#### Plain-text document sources
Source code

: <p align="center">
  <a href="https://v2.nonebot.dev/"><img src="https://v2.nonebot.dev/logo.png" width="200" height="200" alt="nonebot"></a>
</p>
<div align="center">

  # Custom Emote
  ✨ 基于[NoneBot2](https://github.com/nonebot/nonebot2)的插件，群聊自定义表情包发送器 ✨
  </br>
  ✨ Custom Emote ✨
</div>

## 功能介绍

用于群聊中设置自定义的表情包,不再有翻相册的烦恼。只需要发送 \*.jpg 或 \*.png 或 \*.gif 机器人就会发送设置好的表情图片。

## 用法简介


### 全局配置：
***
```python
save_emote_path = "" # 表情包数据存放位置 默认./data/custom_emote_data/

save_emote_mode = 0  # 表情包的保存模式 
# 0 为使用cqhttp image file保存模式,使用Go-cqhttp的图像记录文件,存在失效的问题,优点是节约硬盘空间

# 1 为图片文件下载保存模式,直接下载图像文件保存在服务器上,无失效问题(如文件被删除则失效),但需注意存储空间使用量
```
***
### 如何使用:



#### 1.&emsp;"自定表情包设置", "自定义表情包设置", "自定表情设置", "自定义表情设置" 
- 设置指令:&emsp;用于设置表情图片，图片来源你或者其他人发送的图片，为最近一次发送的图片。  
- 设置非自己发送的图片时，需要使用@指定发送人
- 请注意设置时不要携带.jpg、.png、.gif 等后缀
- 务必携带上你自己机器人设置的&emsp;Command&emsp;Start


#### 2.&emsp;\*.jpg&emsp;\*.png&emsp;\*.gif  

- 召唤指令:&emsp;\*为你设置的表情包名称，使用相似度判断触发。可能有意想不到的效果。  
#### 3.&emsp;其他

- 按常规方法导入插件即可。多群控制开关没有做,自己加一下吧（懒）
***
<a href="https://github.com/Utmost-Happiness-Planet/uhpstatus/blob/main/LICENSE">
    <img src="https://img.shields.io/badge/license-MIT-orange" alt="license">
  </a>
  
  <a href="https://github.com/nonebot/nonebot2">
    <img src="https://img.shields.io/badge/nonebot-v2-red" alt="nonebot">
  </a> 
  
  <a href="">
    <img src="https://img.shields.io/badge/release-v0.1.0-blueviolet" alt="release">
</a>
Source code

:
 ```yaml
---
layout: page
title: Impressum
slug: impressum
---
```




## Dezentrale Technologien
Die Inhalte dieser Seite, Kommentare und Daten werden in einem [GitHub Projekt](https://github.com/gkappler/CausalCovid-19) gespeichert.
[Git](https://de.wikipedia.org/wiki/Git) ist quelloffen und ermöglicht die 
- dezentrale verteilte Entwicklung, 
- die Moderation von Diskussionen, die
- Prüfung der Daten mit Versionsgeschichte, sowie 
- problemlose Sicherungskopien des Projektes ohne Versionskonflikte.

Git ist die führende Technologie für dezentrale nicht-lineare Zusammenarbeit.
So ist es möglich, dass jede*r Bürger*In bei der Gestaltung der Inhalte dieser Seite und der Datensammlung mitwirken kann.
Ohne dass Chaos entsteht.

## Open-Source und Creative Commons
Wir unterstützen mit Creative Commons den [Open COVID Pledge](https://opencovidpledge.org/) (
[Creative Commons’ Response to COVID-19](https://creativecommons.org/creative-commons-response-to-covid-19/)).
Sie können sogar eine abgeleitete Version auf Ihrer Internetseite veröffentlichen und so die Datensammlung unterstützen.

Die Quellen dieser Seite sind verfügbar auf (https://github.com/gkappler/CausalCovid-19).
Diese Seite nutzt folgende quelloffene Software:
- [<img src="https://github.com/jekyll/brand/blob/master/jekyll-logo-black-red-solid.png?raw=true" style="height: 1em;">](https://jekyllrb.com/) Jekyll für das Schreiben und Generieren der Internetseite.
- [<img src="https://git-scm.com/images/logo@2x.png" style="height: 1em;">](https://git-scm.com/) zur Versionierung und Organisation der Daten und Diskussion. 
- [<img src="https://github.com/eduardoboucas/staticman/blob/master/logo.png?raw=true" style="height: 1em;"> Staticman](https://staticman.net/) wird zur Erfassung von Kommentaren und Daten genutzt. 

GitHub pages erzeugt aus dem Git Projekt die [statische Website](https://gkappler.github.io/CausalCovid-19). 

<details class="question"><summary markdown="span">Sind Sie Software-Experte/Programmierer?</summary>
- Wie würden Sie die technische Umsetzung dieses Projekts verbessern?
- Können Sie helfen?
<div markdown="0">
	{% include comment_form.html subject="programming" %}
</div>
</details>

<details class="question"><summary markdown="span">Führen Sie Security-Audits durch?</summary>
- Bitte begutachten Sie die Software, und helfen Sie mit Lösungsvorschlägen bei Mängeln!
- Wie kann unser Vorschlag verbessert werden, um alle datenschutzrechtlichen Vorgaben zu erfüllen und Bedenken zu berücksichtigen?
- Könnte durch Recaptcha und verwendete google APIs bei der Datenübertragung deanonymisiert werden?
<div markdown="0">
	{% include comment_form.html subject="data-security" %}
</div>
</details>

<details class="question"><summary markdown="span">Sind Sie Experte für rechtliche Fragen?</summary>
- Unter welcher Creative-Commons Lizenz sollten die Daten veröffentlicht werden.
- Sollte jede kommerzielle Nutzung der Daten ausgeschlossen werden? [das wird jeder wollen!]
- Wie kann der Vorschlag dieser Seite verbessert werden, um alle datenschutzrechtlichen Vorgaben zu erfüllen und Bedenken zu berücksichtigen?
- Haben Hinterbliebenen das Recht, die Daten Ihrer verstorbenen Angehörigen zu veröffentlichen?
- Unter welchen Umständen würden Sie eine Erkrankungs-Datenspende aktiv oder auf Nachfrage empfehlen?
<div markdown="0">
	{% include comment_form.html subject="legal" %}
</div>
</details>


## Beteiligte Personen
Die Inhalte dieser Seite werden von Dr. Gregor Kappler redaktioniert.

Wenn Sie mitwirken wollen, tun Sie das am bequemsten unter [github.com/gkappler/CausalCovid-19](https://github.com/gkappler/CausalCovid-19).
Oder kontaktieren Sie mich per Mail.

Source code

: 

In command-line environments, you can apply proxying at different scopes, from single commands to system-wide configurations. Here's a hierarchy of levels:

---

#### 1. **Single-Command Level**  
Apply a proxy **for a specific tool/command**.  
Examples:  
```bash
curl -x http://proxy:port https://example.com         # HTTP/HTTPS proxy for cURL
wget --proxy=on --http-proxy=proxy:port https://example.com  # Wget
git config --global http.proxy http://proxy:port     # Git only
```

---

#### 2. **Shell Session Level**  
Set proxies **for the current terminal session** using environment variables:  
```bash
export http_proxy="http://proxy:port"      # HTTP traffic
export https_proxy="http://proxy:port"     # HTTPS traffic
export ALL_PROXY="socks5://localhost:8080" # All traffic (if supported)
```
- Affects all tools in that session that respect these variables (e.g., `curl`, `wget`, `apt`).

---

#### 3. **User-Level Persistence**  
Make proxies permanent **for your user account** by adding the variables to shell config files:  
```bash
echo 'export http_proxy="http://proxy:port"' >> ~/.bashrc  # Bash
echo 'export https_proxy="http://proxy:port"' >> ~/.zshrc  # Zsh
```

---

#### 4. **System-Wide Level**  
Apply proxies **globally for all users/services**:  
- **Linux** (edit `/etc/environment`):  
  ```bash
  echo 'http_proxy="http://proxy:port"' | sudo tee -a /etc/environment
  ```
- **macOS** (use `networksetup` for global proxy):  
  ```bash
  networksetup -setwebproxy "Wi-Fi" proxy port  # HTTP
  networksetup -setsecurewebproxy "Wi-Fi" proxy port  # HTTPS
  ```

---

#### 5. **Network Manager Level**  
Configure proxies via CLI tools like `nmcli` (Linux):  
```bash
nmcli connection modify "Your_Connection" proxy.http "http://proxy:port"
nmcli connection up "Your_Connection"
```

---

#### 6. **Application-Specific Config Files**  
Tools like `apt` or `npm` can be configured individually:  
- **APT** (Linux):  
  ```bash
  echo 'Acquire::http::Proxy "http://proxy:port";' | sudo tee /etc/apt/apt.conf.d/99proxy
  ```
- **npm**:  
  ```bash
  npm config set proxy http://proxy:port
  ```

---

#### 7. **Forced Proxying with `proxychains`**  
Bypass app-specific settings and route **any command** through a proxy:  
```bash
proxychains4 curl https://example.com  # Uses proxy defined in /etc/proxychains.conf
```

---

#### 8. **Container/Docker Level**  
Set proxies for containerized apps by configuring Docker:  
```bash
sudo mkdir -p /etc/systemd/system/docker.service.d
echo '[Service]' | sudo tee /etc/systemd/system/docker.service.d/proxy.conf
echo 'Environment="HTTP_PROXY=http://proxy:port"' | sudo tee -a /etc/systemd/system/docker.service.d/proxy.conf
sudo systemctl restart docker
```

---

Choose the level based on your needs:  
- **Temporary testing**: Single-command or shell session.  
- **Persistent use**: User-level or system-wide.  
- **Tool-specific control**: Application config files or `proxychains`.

#### WHAT TO DO
Quote exactly the first line of the data and every line after it through the one holding "## Dezentrale Technologien".

#### ANSWER FOR THE TASK
Source code

: <p align="center">
  <a href="https://v2.nonebot.dev/"><img src="https://v2.nonebot.dev/logo.png" width="200" height="200" alt="nonebot"></a>
</p>
<div align="center">

  # Custom Emote
  ✨ 基于[NoneBot2](https://github.com/nonebot/nonebot2)的插件，群聊自定义表情包发送器 ✨
  </br>
  ✨ Custom Emote ✨
</div>

## 功能介绍

用于群聊中设置自定义的表情包,不再有翻相册的烦恼。只需要发送 \*.jpg 或 \*.png 或 \*.gif 机器人就会发送设置好的表情图片。

## 用法简介


### 全局配置：
***
```python
save_emote_path = "" # 表情包数据存放位置 默认./data/custom_emote_data/

save_emote_mode = 0  # 表情包的保存模式 
# 0 为使用cqhttp image file保存模式,使用Go-cqhttp的图像记录文件,存在失效的问题,优点是节约硬盘空间

# 1 为图片文件下载保存模式,直接下载图像文件保存在服务器上,无失效问题(如文件被删除则失效),但需注意存储空间使用量
```
***
### 如何使用:



#### 1.&emsp;"自定表情包设置", "自定义表情包设置", "自定表情设置", "自定义表情设置" 
- 设置指令:&emsp;用于设置表情图片，图片来源你或者其他人发送的图片，为最近一次发送的图片。  
- 设置非自己发送的图片时，需要使用@指定发送人
- 请注意设置时不要携带.jpg、.png、.gif 等后缀
- 务必携带上你自己机器人设置的&emsp;Command&emsp;Start


#### 2.&emsp;\*.jpg&emsp;\*.png&emsp;\*.gif  

- 召唤指令:&emsp;\*为你设置的表情包名称，使用相似度判断触发。可能有意想不到的效果。  
#### 3.&emsp;其他

- 按常规方法导入插件即可。多群控制开关没有做,自己加一下吧（懒）
***
<a href="https://github.com/Utmost-Happiness-Planet/uhpstatus/blob/main/LICENSE">
    <img src="https://img.shields.io/badge/license-MIT-orange" alt="license">
  </a>
  
  <a href="https://github.com/nonebot/nonebot2">
    <img src="https://img.shields.io/badge/nonebot-v2-red" alt="nonebot">
  </a> 
  
  <a href="">
    <img src="https://img.shields.io/badge/release-v0.1.0-blueviolet" alt="release">
</a>
Source code

:
 ```yaml
---
layout: page
title: Impressum
slug: impressum
---
```




## Dezentrale Technologien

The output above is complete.